在對 GUI 定位應用群體相對策略優化（Group Relative Policy Optimization, GRPO）時，生成結果（rollouts）是從單一螢幕截圖視圖中採樣的；群組在困難樣本上往往全部失敗，在簡單樣本上則全部成功，致使無法產生有用的相對優勢。為此，我們提出 VISTA（View-Consistent Self-Verified Training，視圖一致自我驗證訓練），這是一種基於 GRPO 的訓練框架，透過從同一 GUI 實例的多個保留目標視圖（target-preserving views）來建構每個比較群組。每個視圖皆由裁切（crop）生成，裁切時保持目標元素可見並精確重新映射其邊界框，因此模型的生成結果是在語義等價但幾何不同的輸入之間進行比較。為穩定短座標生成而不致使強化學習淪為無條件模仿，VISTA 進一步加入一個自我驗證的跨視圖錨點（self-verified cross-view anchor）：即一個使用優勢加權損失（advantage-weighted loss）最佳化的神諭答案（oracle answer），該答案不納入群體基準，且僅在模型產出最大獎勵生成結果（maximum-reward rollout）時啟用。在五個 GUI 定位基準測試與多個 Qwen 骨幹模型上，VISTA 一致提升了定位準確率。在 ScreenSpot-Pro 上，它將 Qwen3-VL 4B/8B/30B-A3B 的準確率分別從 55.5/52.7/53.7 提升至 63.4/65.8/67.0。穩健性分析進一步顯示，最差視圖準確率更高，預測翻轉率更低。

English

When applying Group Relative Policy Optimization (GRPO) for GUI Grounding, rollouts are sampled from a single screenshot view; groups often become either all failures on difficult instances or all successes on easy ones, yielding no useful relative advantage. We propose VISTA (View-Consistent Self-Verified Training), a GRPO-based training framework that constructs each comparison group from multiple target-preserving views of the same GUI instance.Each view is generated by a crop that keeps the target element visible and remaps its box exactly, so model rollouts are compared across semantically equivalent but geometrically different inputs. To stabilize short coordinate generation without turning reinforcement learning into unconditional imitation, VISTA further adds a self-verified cross-view anchor: an oracle answer optimized with an advantage-weighted loss, excluded from the group baseline and activated only when the model has produced a maximum-reward rollout.
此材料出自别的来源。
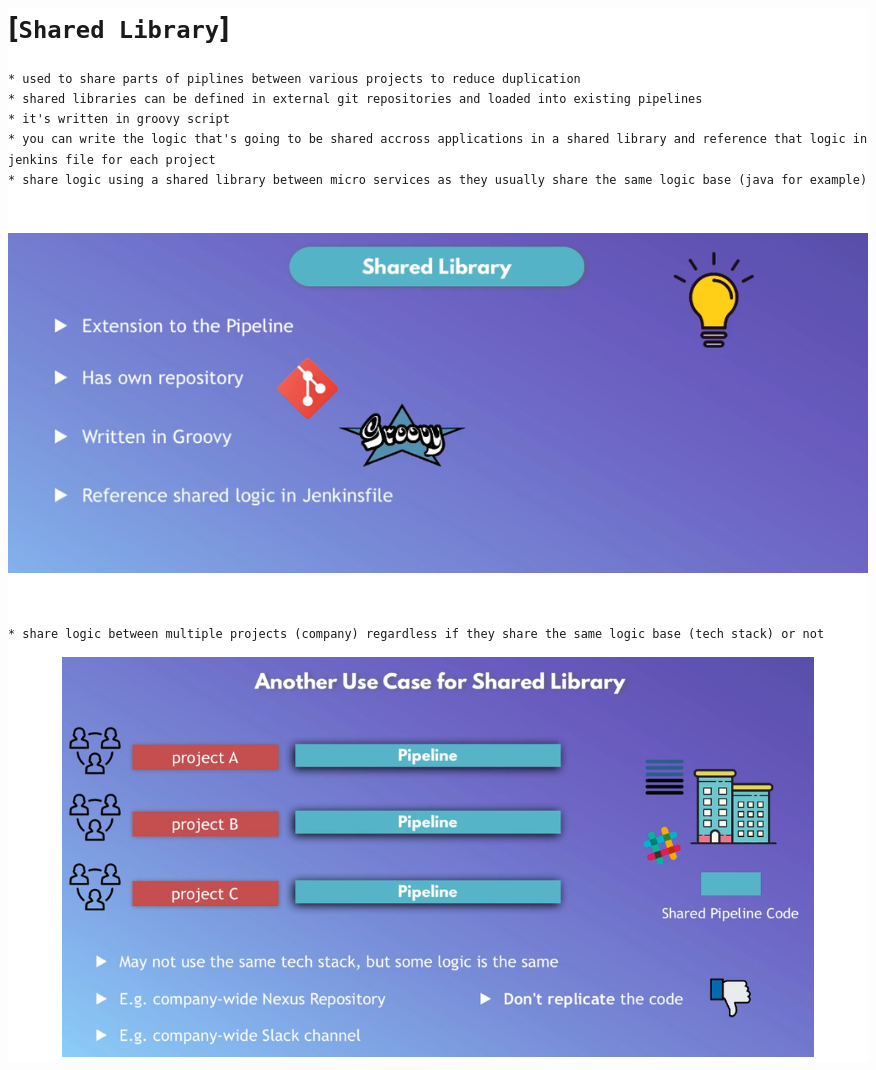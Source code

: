 #                             [`Shared Library`]
    
    * used to share parts of piplines between various projects to reduce duplication
    * shared libraries can be defined in external git repositories and loaded into existing pipelines
    * it's written in groovy script
    * you can write the logic that's going to be shared accross applications in a shared library and reference that logic in jenkins file for each project
    * share logic using a shared library between micro services as they usually share the same logic base (java for example)
 
<img src="img/jen20.PNG" width="100%" height="400px">

    * share logic between multiple projects (company) regardless if they share the same logic base (tech stack) or not

<img src="img/jen 21 shared library.PNG" width="100%" height="400px">
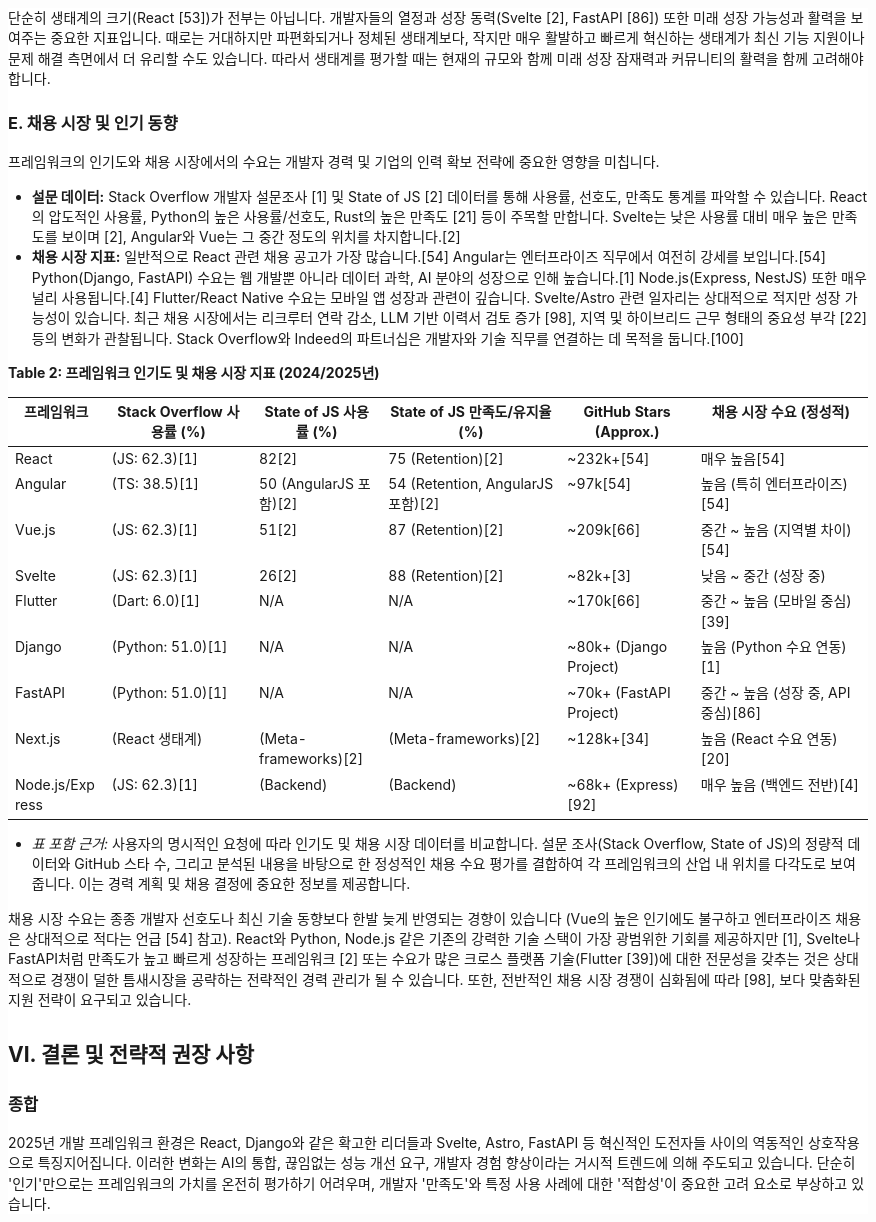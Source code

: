 단순히 생태계의 크기(React [53])가 전부는 아닙니다. 개발자들의 열정과 성장 동력(Svelte [2], FastAPI [86]) 또한 미래 성장 가능성과 활력을 보여주는 중요한 지표입니다. 때로는 거대하지만 파편화되거나 정체된 생태계보다, 작지만 매우 활발하고 빠르게 혁신하는 생태계가 최신 기능 지원이나 문제 해결 측면에서 더 유리할 수도 있습니다. 따라서 생태계를 평가할 때는 현재의 규모와 함께 미래 성장 잠재력과 커뮤니티의 활력을 함께 고려해야 합니다.

### E. 채용 시장 및 인기 동향

프레임워크의 인기도와 채용 시장에서의 수요는 개발자 경력 및 기업의 인력 확보 전략에 중요한 영향을 미칩니다.

* **설문 데이터:** Stack Overflow 개발자 설문조사 [1] 및 State of JS [2] 데이터를 통해 사용률, 선호도, 만족도 통계를 파악할 수 있습니다. React의 압도적인 사용률, Python의 높은 사용률/선호도, Rust의 높은 만족도 [21] 등이 주목할 만합니다. Svelte는 낮은 사용률 대비 매우 높은 만족도를 보이며 [2], Angular와 Vue는 그 중간 정도의 위치를 차지합니다.[2]
* **채용 시장 지표:** 일반적으로 React 관련 채용 공고가 가장 많습니다.[54] Angular는 엔터프라이즈 직무에서 여전히 강세를 보입니다.[54] Python(Django, FastAPI) 수요는 웹 개발뿐 아니라 데이터 과학, AI 분야의 성장으로 인해 높습니다.[1] Node.js(Express, NestJS) 또한 매우 널리 사용됩니다.[4] Flutter/React Native 수요는 모바일 앱 성장과 관련이 깊습니다. Svelte/Astro 관련 일자리는 상대적으로 적지만 성장 가능성이 있습니다. 최근 채용 시장에서는 리크루터 연락 감소, LLM 기반 이력서 검토 증가 [98], 지역 및 하이브리드 근무 형태의 중요성 부각 [22] 등의 변화가 관찰됩니다. Stack Overflow와 Indeed의 파트너십은 개발자와 기술 직무를 연결하는 데 목적을 둡니다.[100]

**Table 2: 프레임워크 인기도 및 채용 시장 지표 (2024/2025년)**

| 프레임워크        | Stack Overflow 사용률 (%) | State of JS 사용률 (%) | State of JS 만족도/유지율 (%) | GitHub Stars (Approx.) | 채용 시장 수요 (정성적)                |
|-----------------|---------------------------|------------------------|-------------------------------|--------------------------|---------------------------------------|
| React           | (JS: 62.3)[1]             | 82[2]                  | 75 (Retention)[2]             | ~232k+[54]               | 매우 높음[54]                          |
| Angular         | (TS: 38.5)[1]             | 50 (AngularJS 포함)[2] | 54 (Retention, AngularJS 포함)[2]| ~97k[54]                 | 높음 (특히 엔터프라이즈)[54]            |
| Vue.js          | (JS: 62.3)[1]             | 51[2]                  | 87 (Retention)[2]             | ~209k[66]                | 중간 ~ 높음 (지역별 차이)[54]         |
| Svelte          | (JS: 62.3)[1]             | 26[2]                  | 88 (Retention)[2]             | ~82k+[3]                 | 낮음 ~ 중간 (성장 중)                 |
| Flutter         | (Dart: 6.0)[1]            | N/A                    | N/A                           | ~170k[66]                | 중간 ~ 높음 (모바일 중심)[39]          |
| Django          | (Python: 51.0)[1]         | N/A                    | N/A                           | ~80k+ (Django Project)   | 높음 (Python 수요 연동)[1]            |
| FastAPI         | (Python: 51.0)[1]         | N/A                    | N/A                           | ~70k+ (FastAPI Project)  | 중간 ~ 높음 (성장 중, API 중심)[86]   |
| Next.js         | (React 생태계)            | (Meta-frameworks)[2]   | (Meta-frameworks)[2]          | ~128k+[34]               | 높음 (React 수요 연동)[20]            |
| Node.js/Express | (JS: 62.3)[1]             | (Backend)              | (Backend)                     | ~68k+ (Express)[92]      | 매우 높음 (백엔드 전반)[4]             |

* *표 포함 근거:* 사용자의 명시적인 요청에 따라 인기도 및 채용 시장 데이터를 비교합니다. 설문 조사(Stack Overflow, State of JS)의 정량적 데이터와 GitHub 스타 수, 그리고 분석된 내용을 바탕으로 한 정성적인 채용 수요 평가를 결합하여 각 프레임워크의 산업 내 위치를 다각도로 보여줍니다. 이는 경력 계획 및 채용 결정에 중요한 정보를 제공합니다.

채용 시장 수요는 종종 개발자 선호도나 최신 기술 동향보다 한발 늦게 반영되는 경향이 있습니다 (Vue의 높은 인기에도 불구하고 엔터프라이즈 채용은 상대적으로 적다는 언급 [54] 참고). React와 Python, Node.js 같은 기존의 강력한 기술 스택이 가장 광범위한 기회를 제공하지만 [1], Svelte나 FastAPI처럼 만족도가 높고 빠르게 성장하는 프레임워크 [2] 또는 수요가 많은 크로스 플랫폼 기술(Flutter [39])에 대한 전문성을 갖추는 것은 상대적으로 경쟁이 덜한 틈새시장을 공략하는 전략적인 경력 관리가 될 수 있습니다. 또한, 전반적인 채용 시장 경쟁이 심화됨에 따라 [98], 보다 맞춤화된 지원 전략이 요구되고 있습니다.

## VI. 결론 및 전략적 권장 사항

### 종합
2025년 개발 프레임워크 환경은 React, Django와 같은 확고한 리더들과 Svelte, Astro, FastAPI 등 혁신적인 도전자들 사이의 역동적인 상호작용으로 특징지어집니다. 이러한 변화는 AI의 통합, 끊임없는 성능 개선 요구, 개발자 경험 향상이라는 거시적 트렌드에 의해 주도되고 있습니다. 단순히 '인기'만으로는 프레임워크의 가치를 온전히 평가하기 어려우며, 개발자 '만족도'와 특정 사용 사례에 대한 '적합성'이 중요한 고려 요소로 부상하고 있습니다.

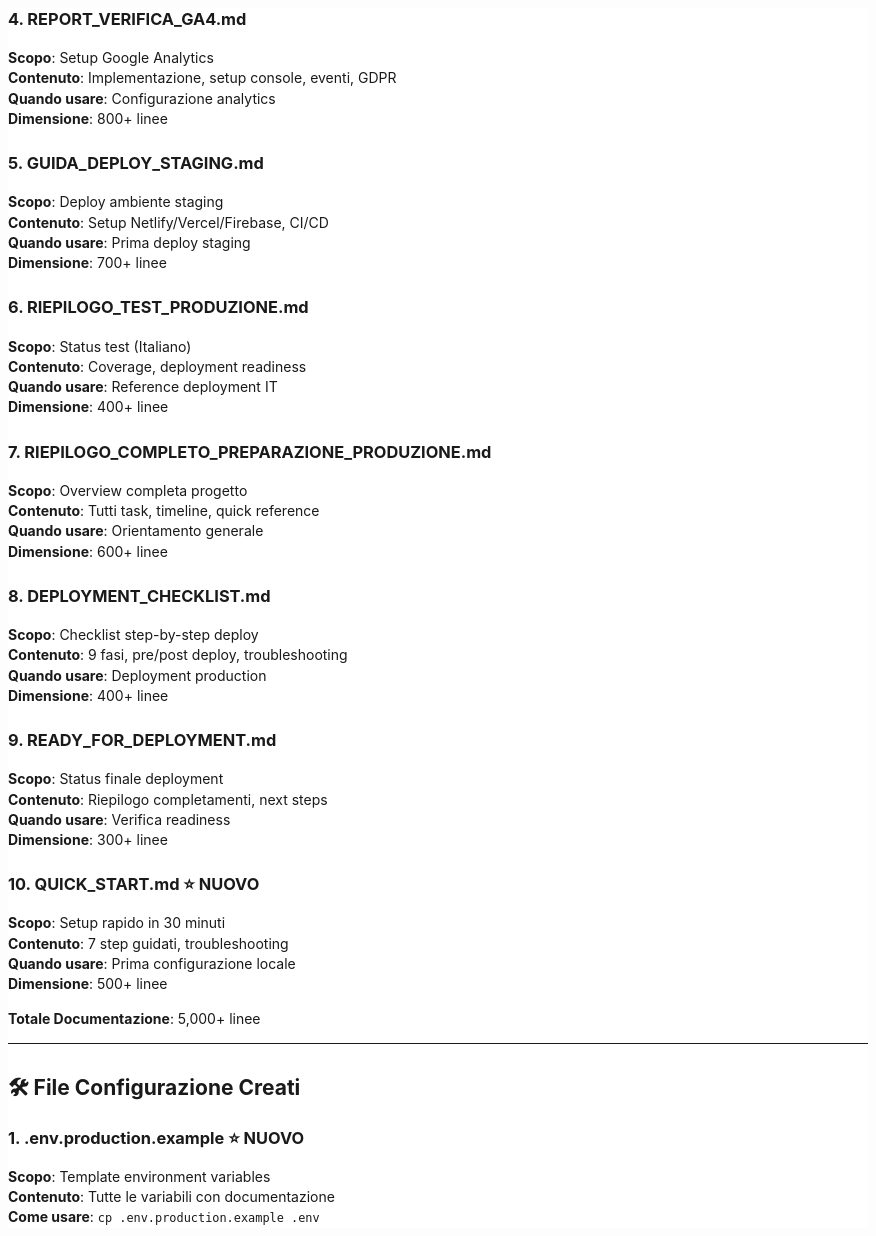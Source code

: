 ### 4. REPORT_VERIFICA_GA4.md
**Scopo**: Setup Google Analytics  
**Contenuto**: Implementazione, setup console, eventi, GDPR  
**Quando usare**: Configurazione analytics  
**Dimensione**: 800+ linee

### 5. GUIDA_DEPLOY_STAGING.md
**Scopo**: Deploy ambiente staging  
**Contenuto**: Setup Netlify/Vercel/Firebase, CI/CD  
**Quando usare**: Prima deploy staging  
**Dimensione**: 700+ linee

### 6. RIEPILOGO_TEST_PRODUZIONE.md
**Scopo**: Status test (Italiano)  
**Contenuto**: Coverage, deployment readiness  
**Quando usare**: Reference deployment IT  
**Dimensione**: 400+ linee

### 7. RIEPILOGO_COMPLETO_PREPARAZIONE_PRODUZIONE.md
**Scopo**: Overview completa progetto  
**Contenuto**: Tutti task, timeline, quick reference  
**Quando usare**: Orientamento generale  
**Dimensione**: 600+ linee

### 8. DEPLOYMENT_CHECKLIST.md
**Scopo**: Checklist step-by-step deploy  
**Contenuto**: 9 fasi, pre/post deploy, troubleshooting  
**Quando usare**: Deployment production  
**Dimensione**: 400+ linee

### 9. READY_FOR_DEPLOYMENT.md
**Scopo**: Status finale deployment  
**Contenuto**: Riepilogo completamenti, next steps  
**Quando usare**: Verifica readiness  
**Dimensione**: 300+ linee

### 10. QUICK_START.md ⭐ NUOVO
**Scopo**: Setup rapido in 30 minuti  
**Contenuto**: 7 step guidati, troubleshooting  
**Quando usare**: Prima configurazione locale  
**Dimensione**: 500+ linee

**Totale Documentazione**: 5,000+ linee

---

## 🛠️ File Configurazione Creati

### 1. .env.production.example ⭐ NUOVO
**Scopo**: Template environment variables  
**Contenuto**: Tutte le variabili con documentazione  
**Come usare**: `cp .env.production.example .env`
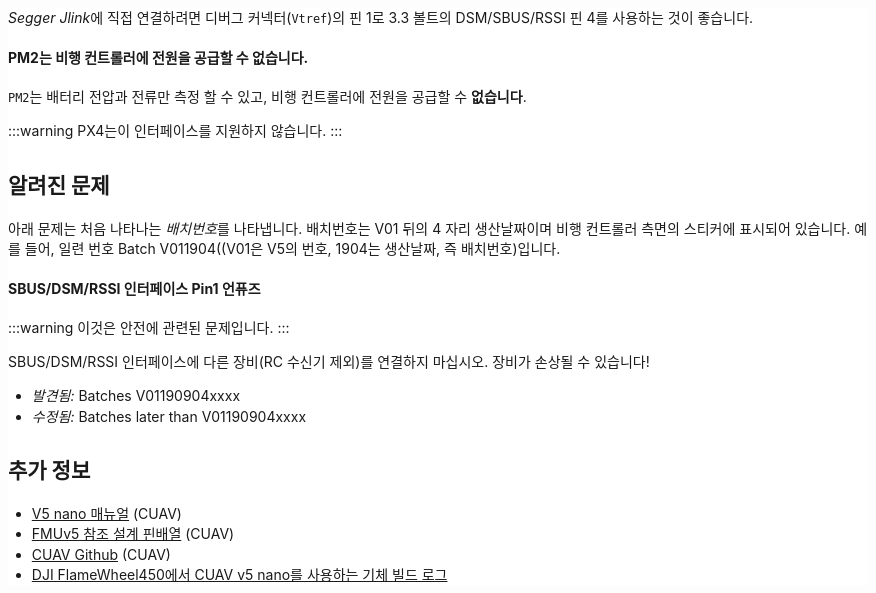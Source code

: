 *Segger Jlink*에 직접 연결하려면 디버그 커넥터(`Vtref`)의 핀 1로 3.3 볼트의 DSM/SBUS/RSSI 핀 4를 사용하는 것이 좋습니다.

<span id="compatibility_pm2"></span>
#### PM2는 비행 컨트롤러에 전원을 공급할 수 없습니다.

`PM2`는 배터리 전압과 전류만 측정 할 수 있고, 비행 컨트롤러에 전원을 공급할 수 **없습니다**.

:::warning
PX4는이 인터페이스를 지원하지 않습니다.
:::

## 알려진 문제

아래 문제는 처음 나타나는 *배치번호*를 나타냅니다. 배치번호는 V01 뒤의 4 자리 생산날짜이며 비행 컨트롤러 측면의 스티커에 표시되어 있습니다. 예를 들어, 일련 번호 Batch V011904((V01은 V5의 번호, 1904는 생산날짜, 즉 배치번호)입니다.

<span id="pin1_unfused"></span>
#### SBUS/DSM/RSSI 인터페이스 Pin1 언퓨즈

:::warning
이것은 안전에 관련된 문제입니다. 
:::

SBUS/DSM/RSSI 인터페이스에 다른 장비(RC 수신기 제외)를 연결하지 마십시오. 장비가 손상될 수 있습니다!

- *발견됨:* Batches V01190904xxxx
- *수정됨:* Batches later than V01190904xxxx

## 추가 정보

* [V5 nano 매뉴얼](http://manual.cuav.net/V5-nano.pdf)  (CUAV)
* [FMUv5 참조 설계 핀배열](https://docs.google.com/spreadsheets/d/1-n0__BYDedQrc_2NHqBenG1DNepAgnHpSGglke-QQwY/edit#gid=912976165) (CUAV)
* [CUAV Github](https://github.com/cuav) (CUAV)
* [DJI FlameWheel450에서 CUAV v5 nano를 사용하는 기체 빌드 로그](../frames_multicopter/dji_f450_cuav_5nano.md)
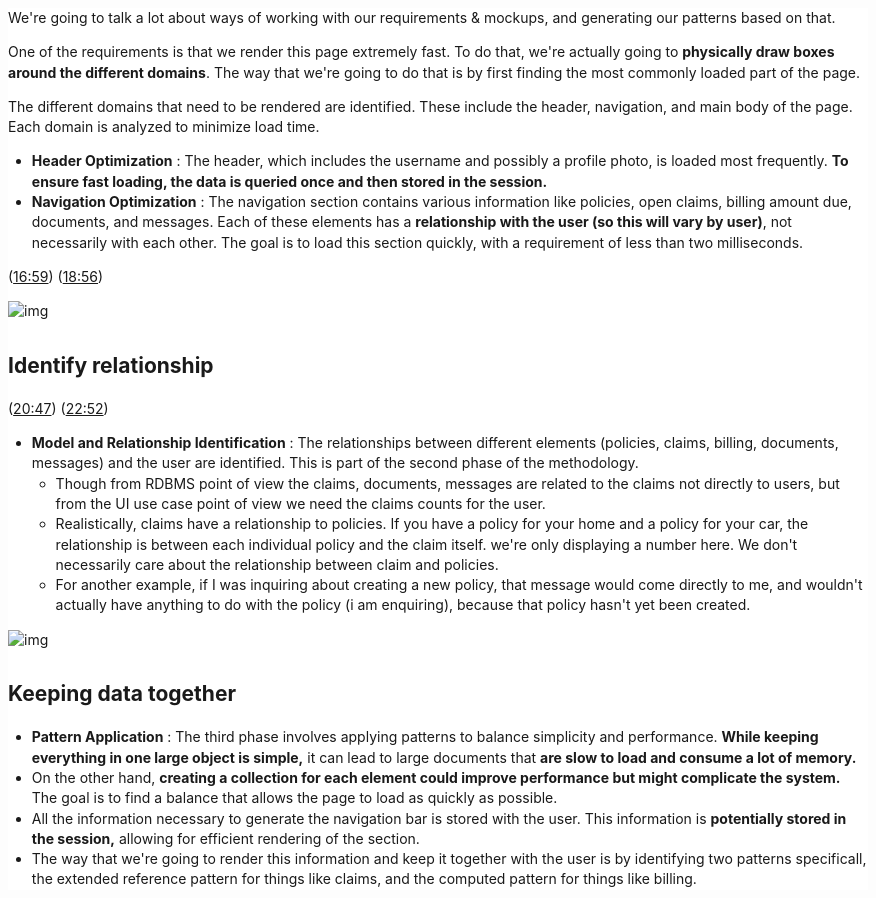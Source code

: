 We're going to talk a lot about ways of working with our requirements & mockups, and generating our patterns based on that.

One of the requirements is that we render this page extremely fast. To do that, we're actually going to **physically draw boxes around the different domains**. The way that we're going to do that is by first finding the most commonly loaded part of the page.

The different domains that need to be rendered are identified. These include the header, navigation, and main body of the page. Each domain is analyzed to minimize load time.

* **Header Optimization** : The header, which includes the username and possibly a profile photo, is loaded most frequently. **To ensure fast loading, the data is queried once and then stored in the session.**
* **Navigation Optimization** : The navigation section contains various information like policies, open claims, billing amount due, documents, and messages. Each of these elements has a **relationship with the user (so this will vary by user)**, not necessarily with each other. The goal is to load this section quickly, with a requirement of less than two milliseconds.


([16:59](https://www.youtube.com/watch?v=bxw1AkH2aM4&t=1019s)) ([18:56](https://www.youtube.com/watch?v=bxw1AkH2aM4&t=1136s))

![img](https://nc-cdn.oss-us-west-1.aliyuncs.com/denote/ytnoteext/cb697fdf-bbe7-44a6-8db7-85f3fee20643.jpeg)

## Identify relationship

([20:47](https://www.youtube.com/watch?v=bxw1AkH2aM4&t=1247s)) ([22:52](https://www.youtube.com/watch?v=bxw1AkH2aM4&t=1372s))


* **Model and Relationship Identification** : The relationships between different elements (policies, claims, billing, documents, messages) and the user are identified. This is part of the second phase of the methodology.
  * Though from RDBMS point of view the claims, documents, messages are related to the claims not directly to users, but from the UI use case point of view we need the claims counts for the user.
  * Realistically, claims have a relationship to policies. If you have a policy for your home and a policy for your car, the relationship is between each individual policy and the claim itself. we're only displaying a number here. We don't necessarily care about the relationship between claim and policies.
  * For another example, if I was inquiring about creating a new policy, that message would come directly to me, and wouldn't actually have anything to do with the policy (i am enquiring), because that policy hasn't yet been created.

![img](https://nc-cdn.oss-us-west-1.aliyuncs.com/denote/ytnoteext/00887e51-b8ec-4be5-bd9e-1b25120c19bd.jpeg)

## Keeping data together

* **Pattern Application** : The third phase involves applying patterns to balance simplicity and performance. **While keeping everything in one large object is simple,** it can lead to large documents that **are slow to load and consume a lot of memory.**
* On the other hand, **creating a collection for each element could improve performance but might complicate the system.** The goal is to find a balance that allows the page to load as quickly as possible.
* All the information necessary to generate the navigation bar is stored with the user. This information is **potentially stored in the session,** allowing for efficient rendering of the section.
* The way that we're going to render this information and keep it together with the user is by identifying two patterns specificall, the extended reference pattern for things like claims, and the computed pattern for things like billing.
Across five GUI-grounding benchmarks and multiple Qwen backbones, VISTA consistently improves grounding accuracy.On ScreenSpot-Pro, it raises Qwen3-VL 4B/8B/30B-A3B from 55.5/52.7/53.7 to 63.4/65.8/67.0. Robustness analyses further show higher worst-view accuracy and lower prediction flip rates.